- [Source records]
────────────────

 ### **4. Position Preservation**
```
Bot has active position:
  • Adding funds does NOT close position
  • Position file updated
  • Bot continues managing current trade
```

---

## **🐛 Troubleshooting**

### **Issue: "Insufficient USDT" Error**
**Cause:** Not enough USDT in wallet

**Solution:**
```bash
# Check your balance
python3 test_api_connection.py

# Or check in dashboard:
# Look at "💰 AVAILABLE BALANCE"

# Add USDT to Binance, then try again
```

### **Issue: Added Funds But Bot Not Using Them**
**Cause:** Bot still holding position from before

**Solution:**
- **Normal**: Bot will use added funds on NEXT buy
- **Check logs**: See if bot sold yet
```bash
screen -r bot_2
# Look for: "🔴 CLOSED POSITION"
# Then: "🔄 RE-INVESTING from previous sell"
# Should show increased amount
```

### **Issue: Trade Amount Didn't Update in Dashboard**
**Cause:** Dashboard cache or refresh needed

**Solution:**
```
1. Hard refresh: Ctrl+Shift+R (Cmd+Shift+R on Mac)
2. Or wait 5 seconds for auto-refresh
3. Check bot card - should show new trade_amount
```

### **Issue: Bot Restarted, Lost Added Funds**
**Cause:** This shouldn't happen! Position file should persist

────────────────

- [Work to complete] Which lines in the records above include the word "file"? Copy them out.

- [Answer section]
  • Position file updated
**Cause:** This shouldn't happen! Position file should persist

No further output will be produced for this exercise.